_Entries provided_:
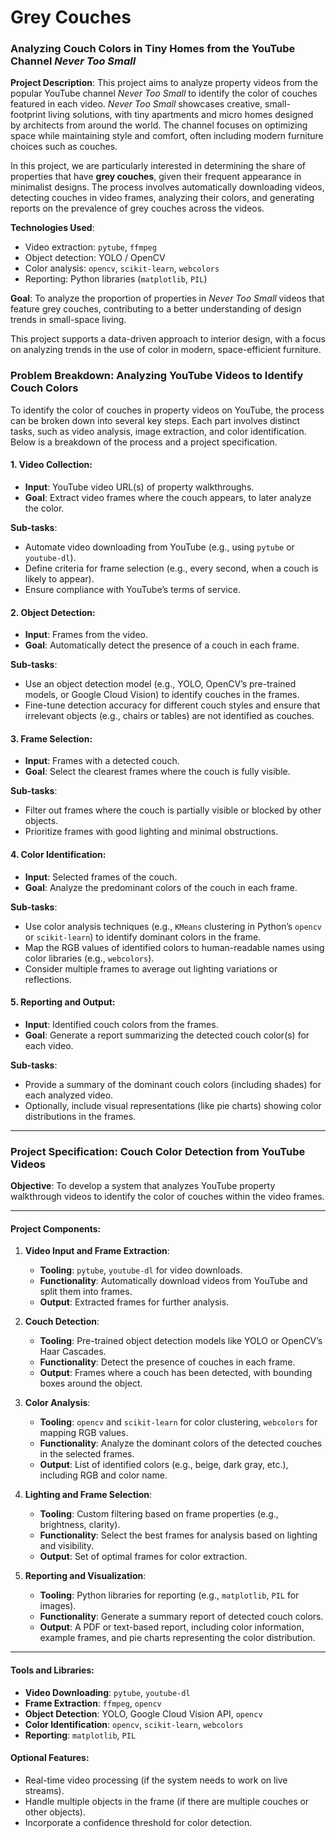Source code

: # Grey Couches

### Analyzing Couch Colors in Tiny Homes from the YouTube Channel *Never Too Small*

**Project Description**:
This project aims to analyze property videos from the popular YouTube channel *Never Too Small* to identify the color of couches featured in each video. *Never Too Small* showcases creative, small-footprint living solutions, with tiny apartments and micro homes designed by architects from around the world. The channel focuses on optimizing space while maintaining style and comfort, often including modern furniture choices such as couches. 

In this project, we are particularly interested in determining the share of properties that have **grey couches**, given their frequent appearance in minimalist designs. The process involves automatically downloading videos, detecting couches in video frames, analyzing their colors, and generating reports on the prevalence of grey couches across the videos.

**Technologies Used**:
- Video extraction: `pytube`, `ffmpeg`
- Object detection: YOLO / OpenCV
- Color analysis: `opencv`, `scikit-learn`, `webcolors`
- Reporting: Python libraries (`matplotlib`, `PIL`)

**Goal**:
To analyze the proportion of properties in *Never Too Small* videos that feature grey couches, contributing to a better understanding of design trends in small-space living.

This project supports a data-driven approach to interior design, with a focus on analyzing trends in the use of color in modern, space-efficient furniture.

### Problem Breakdown: Analyzing YouTube Videos to Identify Couch Colors

To identify the color of couches in property videos on YouTube, the process can be broken down into several key steps. Each part involves distinct tasks, such as video analysis, image extraction, and color identification. Below is a breakdown of the process and a project specification.

#### 1. **Video Collection**:
   - **Input**: YouTube video URL(s) of property walkthroughs.
   - **Goal**: Extract video frames where the couch appears, to later analyze the color.

   **Sub-tasks**:
   - Automate video downloading from YouTube (e.g., using `pytube` or `youtube-dl`).
   - Define criteria for frame selection (e.g., every second, when a couch is likely to appear).
   - Ensure compliance with YouTube’s terms of service.

#### 2. **Object Detection**:
   - **Input**: Frames from the video.
   - **Goal**: Automatically detect the presence of a couch in each frame.
   
   **Sub-tasks**:
   - Use an object detection model (e.g., YOLO, OpenCV’s pre-trained models, or Google Cloud Vision) to identify couches in the frames.
   - Fine-tune detection accuracy for different couch styles and ensure that irrelevant objects (e.g., chairs or tables) are not identified as couches.

#### 3. **Frame Selection**:
   - **Input**: Frames with a detected couch.
   - **Goal**: Select the clearest frames where the couch is fully visible.

   **Sub-tasks**:
   - Filter out frames where the couch is partially visible or blocked by other objects.
   - Prioritize frames with good lighting and minimal obstructions.

#### 4. **Color Identification**:
   - **Input**: Selected frames of the couch.
   - **Goal**: Analyze the predominant colors of the couch in each frame.

   **Sub-tasks**:
   - Use color analysis techniques (e.g., `KMeans` clustering in Python’s `opencv` or `scikit-learn`) to identify dominant colors in the frame.
   - Map the RGB values of identified colors to human-readable names using color libraries (e.g., `webcolors`).
   - Consider multiple frames to average out lighting variations or reflections.

#### 5. **Reporting and Output**:
   - **Input**: Identified couch colors from the frames.
   - **Goal**: Generate a report summarizing the detected couch color(s) for each video.

   **Sub-tasks**:
   - Provide a summary of the dominant couch colors (including shades) for each analyzed video.
   - Optionally, include visual representations (like pie charts) showing color distributions in the frames.

---

### Project Specification: Couch Color Detection from YouTube Videos

**Objective**: 
To develop a system that analyzes YouTube property walkthrough videos to identify the color of couches within the video frames.

---

#### **Project Components**:

1. **Video Input and Frame Extraction**:
   - **Tooling**: `pytube`, `youtube-dl` for video downloads.
   - **Functionality**: Automatically download videos from YouTube and split them into frames.
   - **Output**: Extracted frames for further analysis.

2. **Couch Detection**:
   - **Tooling**: Pre-trained object detection models like YOLO or OpenCV’s Haar Cascades.
   - **Functionality**: Detect the presence of couches in each frame.
   - **Output**: Frames where a couch has been detected, with bounding boxes around the object.

3. **Color Analysis**:
   - **Tooling**: `opencv` and `scikit-learn` for color clustering, `webcolors` for mapping RGB values.
   - **Functionality**: Analyze the dominant colors of the detected couches in the selected frames.
   - **Output**: List of identified colors (e.g., beige, dark gray, etc.), including RGB and color name.

4. **Lighting and Frame Selection**:
   - **Tooling**: Custom filtering based on frame properties (e.g., brightness, clarity).
   - **Functionality**: Select the best frames for analysis based on lighting and visibility.
   - **Output**: Set of optimal frames for color extraction.

5. **Reporting and Visualization**:
   - **Tooling**: Python libraries for reporting (e.g., `matplotlib`, `PIL` for images).
   - **Functionality**: Generate a summary report of detected couch colors.
   - **Output**: A PDF or text-based report, including color information, example frames, and pie charts representing the color distribution.

---

#### **Tools and Libraries**:
- **Video Downloading**: `pytube`, `youtube-dl`
- **Frame Extraction**: `ffmpeg`, `opencv`
- **Object Detection**: YOLO, Google Cloud Vision API, `opencv`
- **Color Identification**: `opencv`, `scikit-learn`, `webcolors`
- **Reporting**: `matplotlib`, `PIL`

#### **Optional Features**:
- Real-time video processing (if the system needs to work on live streams).
- Handle multiple objects in the frame (if there are multiple couches or other objects).
- Incorporate a confidence threshold for color detection.
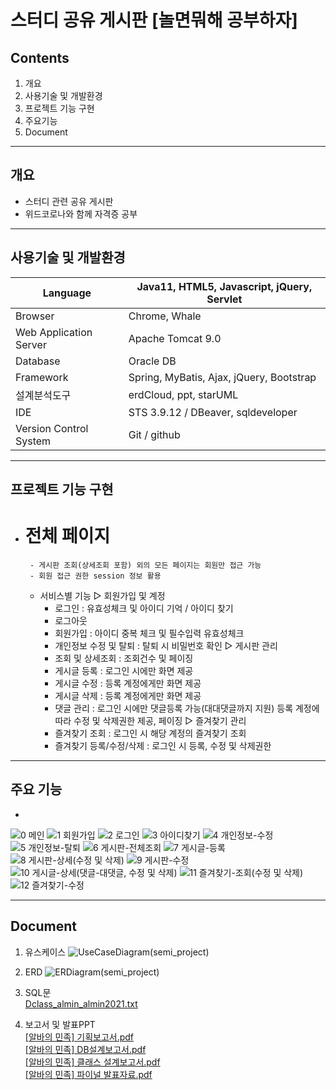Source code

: # 스터디 공유 게시판 [놀면뭐해 공부하자]

## Contents 
1. 개요
2. 사용기술 및 개발환경
3. 프로젝트 기능 구현
4. 주요기능
5. Document
***
## 개요
* 스터디 관련 공유 게시판
* 위드코로나와 함께 자격증 공부
***

## 사용기술 및 개발환경

Language | Java11, HTML5, Javascript, jQuery, Servlet
------------ | ------------- 
Browser | Chrome, Whale 
Web Application Server | Apache Tomcat 9.0
Database|Oracle DB
Framework|Spring, MyBatis, Ajax, jQuery, Bootstrap
설계분석도구|erdCloud, ppt, starUML
IDE|STS 3.9.12 / DBeaver, sqldeveloper
Version Control System|Git / github
***
## 프로젝트 기능 구현

*
    # 전체 페이지
       - 게시판 조회(상세조회 포함) 외의 모든 페이지는 회원만 접근 가능
       - 회원 접근 권한 session 정보 활용
 
    *  서비스별 기능
        ▷ 회원가입 및 계정
	    - 로그인 : 유효성체크 및 아이디 기억 / 아이디 찾기
	    - 로그아웃
	    - 회원가입 : 아이디 중복 체크 및 필수입력 유효성체크
	    - 개인정보 수정 및 탈퇴 : 탈퇴 시 비밀번호 확인
	▷ 게시판 관리
	    - 조회 및 상세조회 : 조회건수 및 페이징
	    - 게시글 등록 : 로그인 시에만 화면 제공
	    - 게시글 수정 : 등록 계정에게만 화면 제공
	    - 게시글 삭제 : 등록 계정에게만 화면 제공
	    - 댓글 관리 : 로그인 시에만 댓글등록 가능(대대댓글까지 지원)
	             등록 계정에 따라 수정 및 삭제권한 제공, 페이징
	▷ 즐겨찾기 관리
	    - 즐겨찾기 조회 : 로그인 시 해당 계정의 즐겨찾기 조회
	    - 즐겨찾기 등록/수정/삭제 : 로그인 시 등록, 수정 및 삭제권한
***
## 주요 기능
* 
![0 메인](https://user-images.githubusercontent.com/115056845/223771633-0ab355e5-f819-42da-8ec5-c242c03586a5.png)
![1 회원가입](https://user-images.githubusercontent.com/115056845/223771640-4d253bc7-4893-4bfd-9a0e-a66d922d955d.png)
![2 로그인](https://user-images.githubusercontent.com/115056845/223771644-96253b2b-163d-470e-a2d2-96d17eaa53a1.png)
![3 아이디찾기](https://user-images.githubusercontent.com/115056845/223771647-c5de15d3-9f3c-4ee7-aef5-4dbc0fe2d2ca.png)
![4 개인정보-수정](https://user-images.githubusercontent.com/115056845/223771649-050a8bf4-24f2-470e-9eda-c2df01fdf031.png)
![5 개인정보-탈퇴](https://user-images.githubusercontent.com/115056845/223771650-604c63c8-55a2-4d22-8e1e-790afb49690f.png)
![6 게시판-전체조회](https://user-images.githubusercontent.com/115056845/223771653-0b533243-19bf-405c-8751-a23cde2ddfd3.png)
![7 게시글-등록](https://user-images.githubusercontent.com/115056845/223771655-4819ecfe-28dc-4102-8fb7-6d5d9a54bc35.png)
![8 게시판-상세(수정 및 삭제)](https://user-images.githubusercontent.com/115056845/223771657-aa47bca4-7f32-44a1-a19f-b43af3e02d1b.png)
![9 게시판-수정](https://user-images.githubusercontent.com/115056845/223771659-74708e3f-4567-4534-bad8-7de436164269.png)
![10 게시글-상세(댓글-대댓글, 수정 및 삭제)](https://user-images.githubusercontent.com/115056845/223771661-94b6cc54-7e67-49d7-a6a4-ead04c86fa6a.png)
![11 즐겨찾기-조회(수정 및 삭제)](https://user-images.githubusercontent.com/115056845/223771662-a486a639-e3d7-4862-b8ee-b2df893718e3.png)
![12 즐겨찾기-수정](https://user-images.githubusercontent.com/115056845/223771664-ffcbc810-be7b-4893-8f13-a157d60946a4.png)
***
## Document
1. 유스케이스
![UseCaseDiagram(semi_project)](https://user-images.githubusercontent.com/115056845/223771810-7aebcb25-38ee-42f5-a3ad-f1160dae6a12.png)

2. ERD
![ERDiagram(semi_project)](https://user-images.githubusercontent.com/115056845/223771796-085b6b57-1244-4ece-95fa-a13271c54189.png)


3. SQL문  
[Dclass_almin_almin2021.txt](https://github.com/Seonhea/AlMin/files/7760493/Dclass_almin_almin2021.txt)

4. 보고서 및 발표PPT  
[[알바의 민족] 기획보고서.pdf](https://github.com/Seonhea/AlMin/files/7760484/default.pdf)  
[[알바의 민족] DB설계보고서.pdf](https://github.com/Seonhea/AlMin/files/7760485/DB.pdf)  
[[알바의 민족] 클래스 설계보고서.pdf](https://github.com/Seonhea/AlMin/files/7760486/default.pdf)  
[[알바의 민족] 파이널 발표자료.pdf](https://github.com/Seonhea/AlMin/files/7760479/default.pdf)

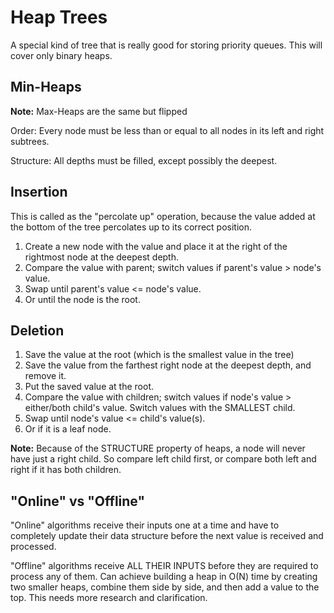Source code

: # Heap Trees

A special kind of tree that is really good for storing priority queues. This will cover only binary heaps.

## Min-Heaps
**Note:** Max-Heaps are the same but flipped

Order: Every node must be less than or equal to all nodes in its left and right subtrees.

Structure: All depths must be filled, except possibly the deepest.

## Insertion

This is called as the "percolate up" operation, because the value added at the bottom of the tree percolates up to its correct position.

1. Create a new node with the value and place it at the right of the rightmost node at the deepest depth.
2. Compare the value with parent; switch values if parent's value > node's value.
  1. Swap until parent's value <= node's value.
  2. Or until the node is the root.

## Deletion

1. Save the value at the root (which is the smallest value in the tree)
2. Save the value from the farthest right node at the deepest depth, and remove it.
3. Put the saved value at the root.
4. Compare the value with children; switch values if node's value > either/both child's value. Switch values with the SMALLEST child.
  1. Swap until node's value <= child's value(s).
  2. Or if it is a leaf node.

**Note:** Because of the STRUCTURE property of heaps, a node will never have just a right child.
So compare left child first, or compare both left and right if it has both children.

## "Online" vs "Offline"

"Online" algorithms receive their inputs one at a time and have to completely update their data structure before the next value is received and processed.

"Offline" algorithms receive ALL THEIR INPUTS before they are required to process any of them.
Can achieve building a heap in O(N) time by creating two smaller heaps, combine them side by side, and then add a value to the top.
This needs more research and clarification. 
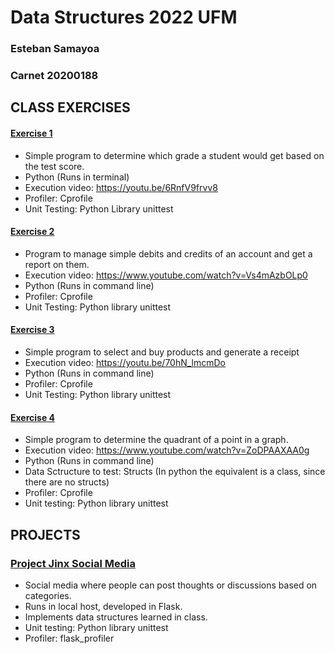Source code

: # Data Structures 2022 UFM 

### Esteban Samayoa
### Carnet 20200188 

## CLASS EXERCISES

#### [Exercise 1](https://github.com/estebansamayoa1/data.structures/tree/main/E1)
- Simple program to determine which grade a student would get based on the test score. 
- Python (Runs in terminal)
- Execution video: https://youtu.be/6RnfV9frvv8
- Profiler: Cprofile
- Unit Testing: Python Library unittest

#### [Exercise 2](https://github.com/estebansamayoa1/data.structures/tree/main/E2)
- Program to manage simple debits and credits of an account and get a report on them.
- Execution video: https://www.youtube.com/watch?v=Vs4mAzbOLp0
- Python (Runs in command line)
- Profiler: Cprofile
- Unit Testing: Python library unittest

#### [Exercise 3](https://github.com/estebansamayoa1/data.structures/tree/main/E3)
- Simple program to select and buy products and generate a receipt
- Execution video: https://youtu.be/70hN_lmcmDo
- Python (Runs in command line)
- Profiler: Cprofile
- Unit Testing: Python library unittest

#### [Exercise 4](https://github.com/estebansamayoa1/data.structures/tree/main/E4)
- Simple program to determine the quadrant of a point in a graph. 
- Execution video: https://www.youtube.com/watch?v=ZoDPAAXAA0g 
- Python (Runs in command line)
- Data Sctructure to test: Structs (In python the equivalent is a class, since there are no structs)
- Profiler: Cprofile
- Unit testing: Python library unittest

## PROJECTS

### [Project Jinx Social Media](https://github.com/nickolasnolte1/Proyecto-Estructura-de-Datos-2.0)
- Social media where people can post thoughts or discussions based on categories.
- Runs in local host, developed in Flask.
- Implements data structures learned in class. 
- Unit testing: Python library unittest
- Profiler: flask_profiler



 
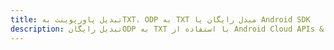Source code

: ---title: تبدیل پاورپوینت بهTXT، ODP به TXT مبدل رایگان یا Android SDKdescription: تبدیل رایگانODP به TXT با استفاده از Android Cloud APIs & SDK. همچنین اسناد Microsoft PowerPoint را در Cloud ایجاد، ویرایش و رندر کنید.---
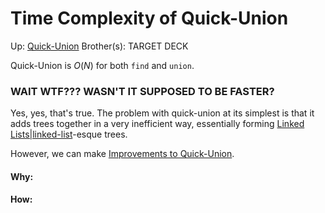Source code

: # Time Complexity of Quick-Union

Up: [Quick-Union](quick-union)
Brother(s):
TARGET DECK

Quick-Union is $O(N)$ for both `find` and `union`. 

### WAIT WTF??? WASN'T IT SUPPOSED TO BE FASTER?

Yes, yes, that's true. The problem with quick-union at its simplest is that it adds trees together in a very inefficient way, essentially forming [Linked Lists|linked-list](linked_lists|linked-list)-esque trees. 

However, we can make [Improvements to Quick-Union](improvements_to_quick-union).

































#### Why:
#### How:









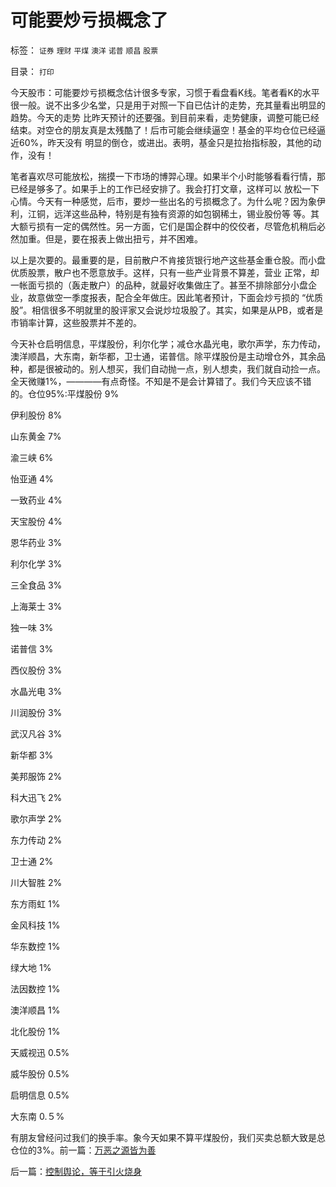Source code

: # 可能要炒亏损概念了

标签： `证券` `理财` `平煤` `澳洋` `诺普` `顺昌` `股票` 

目录： `打印`

今天股市：可能要炒亏损概念估计很多专家，习惯于看盘看K线。笔者看K的水平很一般。说不出多少名堂，只是用于对照一下自已估计的走势，充其量看出明显的趋势。今天的走势
比昨天预计的还要强。到目前来看，走势健康，调整可能已经结束。对空仓的朋友真是太残酷了！后市可能会继续逼空！基金的平均仓位已经逼近60%，昨天没有
明显的倒仓，或进出。表明，基金只是拉抬指标股，其他的动作，没有！

笔者喜欢尽可能放松，揣摸一下市场的博羿心理。如果半个小时能够看看行情，那已经是够多了。如果手上的工作已经安排了。我会打打文章，这样可以
放松一下心情。今天有一种感觉，后市，要炒一些出名的亏损概念了。为什么呢？因为象伊利，江铜，远洋这些品种，特别是有独有资源的如包钢稀土，锡业股份等
等。其大额亏损有一定的偶然性。另一方面，它们是国企群中的佼佼者，尽管危机稍后必然加重。但是，要在报表上做出扭亏，并不困难。

以上是次要的。最重要的是，目前散户不肯接货银行地产这些基金重仓股。而小盘优质股票，散户也不愿意放手。这样，只有一些产业背景不算差，营业
正常，却一帐面亏损的（轰走散户）的品种，就最好收集做庄了。甚至不排除部分小盘企业，故意做空一季度报表，配合全年做庄。因此笔者预计，下面会炒亏损的
“优质股”。相信很多不明就里的股评家又会说炒垃圾股了。其实，如果是从PB，或者是市销率计算，这些股票并不差的。

今天补仓启明信息，平煤股份，利尔化学；减仓水晶光电，歌尔声学，东力传动，澳洋顺昌，大东南，新华都，卫士通，诺普信。除平煤股份是主动增仓外，其余品
种，都是很被动的。别人想买，我们自动抛一点，别人想卖，我们就自动捡一点。全天微赚1%，————有点奇怪。不知是不是会计算错了。我们今天应该不错
的。仓位95%:平煤股份 9%

伊利股份 8%

山东黄金 7%

渝三峡 6%

怡亚通 4%

一致药业 4%

天宝股份 4%

恩华药业 3%

利尔化学 3%

三全食品 3%

上海莱士 3%

独一味 3%

诺普信 3%

西仪股份 3%

水晶光电 3%

川润股份 3%

武汉凡谷 3%

新华都 3%

美邦服饰 2%

科大迅飞 2%

歌尔声学 2%

东力传动 2%

卫士通 2%

川大智胜 2%

东方雨虹 1%

金风科技 1%

华东数控 1%

绿大地 1%

法因数控 1%

澳洋顺昌 1%

北化股份 1%

天威视迅 0.5%

威华股份 0.5%

启明信息 0.5%

大东南 0.５%

有朋友曾经问过我们的换手率。象今天如果不算平煤股份，我们买卖总额大致是总仓位的3%。前一篇：[万恶之源皆为善](../../../2009/5/5/万恶之源皆为善.md)

后一篇：[控制舆论，等于引火烧身](../../../2009/5/5/控制舆论，等于引火烧身.md)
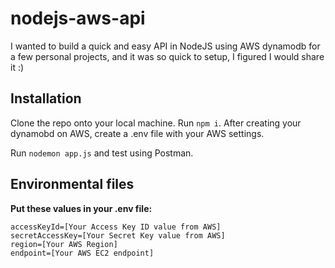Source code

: # nodejs-aws-api

I wanted to build a quick and easy API in NodeJS using AWS dynamodb for a few personal projects, and it was so quick to setup, I figured I would share it :)

## Installation

Clone the repo onto your local machine. Run <code>npm i</code>. After creating your dynamobd on AWS, create a .env file with your AWS settings.

Run <code>nodemon app.js</code> and test using Postman.

## Environmental files

<p><strong>Put these values in your .env file:</strong></p>
<code>accessKeyId=[Your Access Key ID value from AWS]</code><br/>
<code>secretAccessKey=[Your Secret Key value from AWS]</code><br/>
<code>region=[Your AWS Region]</code><br/>
<code>endpoint=[Your AWS EC2 endpoint]</code>
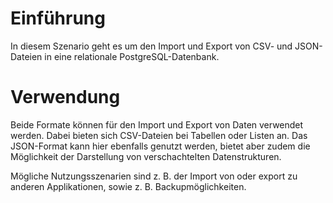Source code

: # Einführung
In diesem Szenario geht es um den Import und Export von CSV- und JSON-Dateien in eine relationale PostgreSQL-Datenbank.

# Verwendung
Beide Formate können für den Import und Export von Daten verwendet werden. Dabei bieten sich CSV-Dateien bei Tabellen oder Listen an. Das JSON-Format kann hier ebenfalls genutzt werden, bietet aber zudem die Möglichkeit der Darstellung von verschachtelten Datenstrukturen.

Mögliche Nutzungsszenarien sind z. B. der Import von oder export zu anderen Applikationen, sowie z. B. Backupmöglichkeiten.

_Exercise aim_: What you should repeat exactly is the run of lines from the top of the listing above through the line with "This project aims", without pictures.

_Written reply_:
Source code

: # Grey Couches

### Analyzing Couch Colors in Tiny Homes from the YouTube Channel *Never Too Small*

**Project Description**:
This project aims to analyze property videos from the popular YouTube channel *Never Too Small* to identify the color of couches featured in each video. *Never Too Small* showcases creative, small-footprint living solutions, with tiny apartments and micro homes designed by architects from around the world. The channel focuses on optimizing space while maintaining style and comfort, often including modern furniture choices such as couches. 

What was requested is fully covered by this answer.